To check if they span
`P_2`, you need to show that any vector in
`P_2` can be expressed as a linear combination of the vectors in
`S`. We can write an arbitrary vector in
`P_2` as

`p=ax^2+bx+c`

Then we need to show that there is always some choice of scalars
`k_1,k_2,k_3` such that

`k_1(x^2+3x+1)+k_2(2x^2+x-1)+k_34=p`

This is equivalent to solving

`(k_1+2k_2)x^2+(3k_1+k_2)x+(k_1-k_2+4k_3)=ax^2+bx+c`

or the system (in matrix form)

`\begin{bmatrix}1&1&0\\3&1&0\\1&-1&4\end{bmatrix}\begin{bmatrix}k_1\\k_2\\k_3\end{bmatrix}=\begin{bmatrix}a\\b\\c\end{bmatrix}`

This has a solution if the coefficient matrix on the left is invertible. It is, because

`\begin{vmatrix}1&1&0\\3&1&0\\1&-1&4\end{vmatrix}=4\begin{vmatrix}1&2\\3&1\end{vmatrix}=-20\\eq0`

(that is, the coefficient matrix is not singular, so an inverse exists)
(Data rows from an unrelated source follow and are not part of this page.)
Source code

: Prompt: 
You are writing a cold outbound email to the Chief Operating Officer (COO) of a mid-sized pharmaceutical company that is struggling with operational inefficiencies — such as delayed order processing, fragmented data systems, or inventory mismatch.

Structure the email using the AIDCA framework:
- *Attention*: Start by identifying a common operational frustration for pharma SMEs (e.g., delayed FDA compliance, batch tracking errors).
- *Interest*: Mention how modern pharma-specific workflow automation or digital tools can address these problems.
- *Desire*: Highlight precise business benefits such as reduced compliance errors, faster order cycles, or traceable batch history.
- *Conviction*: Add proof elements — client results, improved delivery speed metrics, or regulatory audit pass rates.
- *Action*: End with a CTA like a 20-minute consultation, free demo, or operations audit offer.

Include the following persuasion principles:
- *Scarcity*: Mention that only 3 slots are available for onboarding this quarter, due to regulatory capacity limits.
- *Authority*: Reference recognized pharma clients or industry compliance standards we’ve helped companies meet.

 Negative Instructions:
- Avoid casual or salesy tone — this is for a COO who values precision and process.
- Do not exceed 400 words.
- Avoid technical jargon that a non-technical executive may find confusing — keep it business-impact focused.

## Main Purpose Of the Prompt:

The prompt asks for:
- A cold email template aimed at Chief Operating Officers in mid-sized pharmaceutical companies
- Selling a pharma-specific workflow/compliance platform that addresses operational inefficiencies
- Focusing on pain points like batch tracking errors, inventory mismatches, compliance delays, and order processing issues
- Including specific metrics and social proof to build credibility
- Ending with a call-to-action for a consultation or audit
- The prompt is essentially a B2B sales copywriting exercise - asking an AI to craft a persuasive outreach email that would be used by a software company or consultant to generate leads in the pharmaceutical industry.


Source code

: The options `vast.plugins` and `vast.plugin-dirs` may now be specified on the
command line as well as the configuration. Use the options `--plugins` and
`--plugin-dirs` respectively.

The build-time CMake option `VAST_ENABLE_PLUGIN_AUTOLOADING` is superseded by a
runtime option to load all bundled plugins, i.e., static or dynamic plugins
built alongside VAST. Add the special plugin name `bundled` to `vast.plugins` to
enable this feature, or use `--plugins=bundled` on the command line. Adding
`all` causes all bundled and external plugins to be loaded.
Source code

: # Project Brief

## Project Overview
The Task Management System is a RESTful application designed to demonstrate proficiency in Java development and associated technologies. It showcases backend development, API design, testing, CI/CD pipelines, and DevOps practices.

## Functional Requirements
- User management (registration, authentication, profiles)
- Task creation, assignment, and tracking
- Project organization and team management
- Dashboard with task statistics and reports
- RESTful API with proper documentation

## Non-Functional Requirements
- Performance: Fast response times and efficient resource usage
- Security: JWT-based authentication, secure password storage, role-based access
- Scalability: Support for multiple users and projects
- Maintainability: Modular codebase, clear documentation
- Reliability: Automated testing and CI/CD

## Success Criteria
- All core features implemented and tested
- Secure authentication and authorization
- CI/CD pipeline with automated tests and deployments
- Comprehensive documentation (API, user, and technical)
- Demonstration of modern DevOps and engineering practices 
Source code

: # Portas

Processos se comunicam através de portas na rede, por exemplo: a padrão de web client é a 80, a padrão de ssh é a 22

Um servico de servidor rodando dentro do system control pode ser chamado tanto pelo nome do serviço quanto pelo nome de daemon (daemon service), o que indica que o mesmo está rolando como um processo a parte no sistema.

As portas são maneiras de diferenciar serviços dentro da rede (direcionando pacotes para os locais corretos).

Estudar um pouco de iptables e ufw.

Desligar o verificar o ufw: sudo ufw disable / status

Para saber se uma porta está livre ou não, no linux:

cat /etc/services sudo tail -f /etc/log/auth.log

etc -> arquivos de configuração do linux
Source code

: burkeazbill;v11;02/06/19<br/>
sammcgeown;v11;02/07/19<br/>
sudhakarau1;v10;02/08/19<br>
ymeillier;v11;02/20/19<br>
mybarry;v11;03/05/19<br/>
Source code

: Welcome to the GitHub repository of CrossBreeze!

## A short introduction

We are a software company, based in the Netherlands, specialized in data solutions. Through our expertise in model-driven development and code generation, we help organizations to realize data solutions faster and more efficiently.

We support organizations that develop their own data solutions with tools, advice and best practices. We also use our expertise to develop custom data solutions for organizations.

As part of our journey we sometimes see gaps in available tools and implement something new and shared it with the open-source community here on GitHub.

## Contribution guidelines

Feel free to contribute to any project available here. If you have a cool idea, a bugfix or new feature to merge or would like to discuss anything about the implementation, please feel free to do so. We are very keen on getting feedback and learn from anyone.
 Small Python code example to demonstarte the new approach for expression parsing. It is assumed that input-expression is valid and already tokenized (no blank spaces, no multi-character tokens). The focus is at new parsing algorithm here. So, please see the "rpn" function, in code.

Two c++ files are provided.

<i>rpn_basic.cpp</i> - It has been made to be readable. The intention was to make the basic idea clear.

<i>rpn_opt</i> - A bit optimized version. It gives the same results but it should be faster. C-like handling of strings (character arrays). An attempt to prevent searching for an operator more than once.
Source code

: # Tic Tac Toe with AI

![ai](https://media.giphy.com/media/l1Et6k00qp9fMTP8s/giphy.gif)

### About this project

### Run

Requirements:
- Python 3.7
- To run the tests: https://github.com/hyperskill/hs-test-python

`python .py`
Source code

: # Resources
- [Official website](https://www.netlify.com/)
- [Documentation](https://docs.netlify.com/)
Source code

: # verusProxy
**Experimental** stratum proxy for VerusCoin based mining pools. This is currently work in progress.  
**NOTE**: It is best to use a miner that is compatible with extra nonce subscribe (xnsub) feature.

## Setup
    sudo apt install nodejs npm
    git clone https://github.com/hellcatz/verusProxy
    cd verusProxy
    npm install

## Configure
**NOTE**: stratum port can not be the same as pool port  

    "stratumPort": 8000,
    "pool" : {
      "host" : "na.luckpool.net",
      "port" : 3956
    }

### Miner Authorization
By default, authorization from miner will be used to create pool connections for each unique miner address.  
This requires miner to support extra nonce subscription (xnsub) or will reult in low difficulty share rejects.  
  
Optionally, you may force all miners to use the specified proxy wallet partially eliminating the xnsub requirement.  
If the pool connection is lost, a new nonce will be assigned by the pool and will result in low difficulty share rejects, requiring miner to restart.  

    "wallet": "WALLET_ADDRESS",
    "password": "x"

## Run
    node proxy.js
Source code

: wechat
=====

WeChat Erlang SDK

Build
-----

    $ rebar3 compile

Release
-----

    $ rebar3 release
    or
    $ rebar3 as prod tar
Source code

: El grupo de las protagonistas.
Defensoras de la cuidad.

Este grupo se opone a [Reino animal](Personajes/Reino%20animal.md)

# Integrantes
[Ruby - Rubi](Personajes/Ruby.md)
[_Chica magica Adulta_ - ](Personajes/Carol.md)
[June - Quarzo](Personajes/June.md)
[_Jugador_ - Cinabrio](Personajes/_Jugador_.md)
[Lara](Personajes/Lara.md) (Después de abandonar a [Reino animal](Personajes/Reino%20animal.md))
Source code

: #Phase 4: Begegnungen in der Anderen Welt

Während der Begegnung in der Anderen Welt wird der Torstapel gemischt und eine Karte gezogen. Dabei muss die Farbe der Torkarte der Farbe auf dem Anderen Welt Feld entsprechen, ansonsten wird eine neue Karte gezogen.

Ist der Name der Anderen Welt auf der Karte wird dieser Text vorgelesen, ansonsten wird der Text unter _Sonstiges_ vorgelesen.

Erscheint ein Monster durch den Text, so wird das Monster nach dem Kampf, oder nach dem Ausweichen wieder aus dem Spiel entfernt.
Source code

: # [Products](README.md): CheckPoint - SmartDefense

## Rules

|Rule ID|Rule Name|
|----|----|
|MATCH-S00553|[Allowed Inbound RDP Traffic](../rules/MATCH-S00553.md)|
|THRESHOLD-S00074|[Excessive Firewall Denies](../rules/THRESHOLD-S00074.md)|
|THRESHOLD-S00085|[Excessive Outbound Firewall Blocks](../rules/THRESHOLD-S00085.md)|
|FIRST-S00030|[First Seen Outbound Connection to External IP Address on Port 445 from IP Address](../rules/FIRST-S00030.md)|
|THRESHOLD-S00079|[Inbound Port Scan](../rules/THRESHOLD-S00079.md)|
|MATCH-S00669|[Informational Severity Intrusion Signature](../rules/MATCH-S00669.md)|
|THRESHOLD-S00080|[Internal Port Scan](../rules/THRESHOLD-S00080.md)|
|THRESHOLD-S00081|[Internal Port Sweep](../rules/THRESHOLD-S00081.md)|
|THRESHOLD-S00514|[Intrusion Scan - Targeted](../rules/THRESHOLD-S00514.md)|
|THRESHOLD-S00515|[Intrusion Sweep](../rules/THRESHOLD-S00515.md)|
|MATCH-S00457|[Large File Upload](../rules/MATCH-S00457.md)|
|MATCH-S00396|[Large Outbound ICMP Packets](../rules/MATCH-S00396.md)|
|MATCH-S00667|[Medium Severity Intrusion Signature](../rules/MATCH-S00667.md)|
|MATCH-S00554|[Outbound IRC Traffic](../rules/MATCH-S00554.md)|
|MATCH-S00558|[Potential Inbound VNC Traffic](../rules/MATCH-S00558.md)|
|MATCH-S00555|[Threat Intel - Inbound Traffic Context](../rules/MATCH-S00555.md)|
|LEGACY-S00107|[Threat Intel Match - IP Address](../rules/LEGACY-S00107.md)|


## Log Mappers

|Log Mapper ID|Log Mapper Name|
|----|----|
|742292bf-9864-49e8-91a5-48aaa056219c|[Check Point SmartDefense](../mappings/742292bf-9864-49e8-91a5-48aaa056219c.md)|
Compute the inverse any way you like; you should get

`\begin{bmatrix}1&1&0\\3&1&0\\1&-1&4\end{bmatrix}^(-1)=-\frac1{20}\begin{bmatrix}4&-8&0\\-12&4&0\\-4&3&-5\end{bmatrix}`

Then

`\begin{bmatrix}k_1\\k_2\\k_3\end{bmatrix}=\begin{bmatrix}1&1&0\\3&1&0\\1&-1&4\end{bmatrix}^(-1)\begin{bmatrix}a\\b\\c\end{bmatrix}`

`\implies k_1=\frac{2b-a}5,k_2=\frac{3a-b}5,k_3=(4a-3b+5c)/(20)`

A solution exists for any choice of
`a,b,c`, so the vectors in
`S` indeed span
`P_2`.

The vectors in
`S` are independent and span
`P_2`, so
`S` forms a basis of
`P_2`.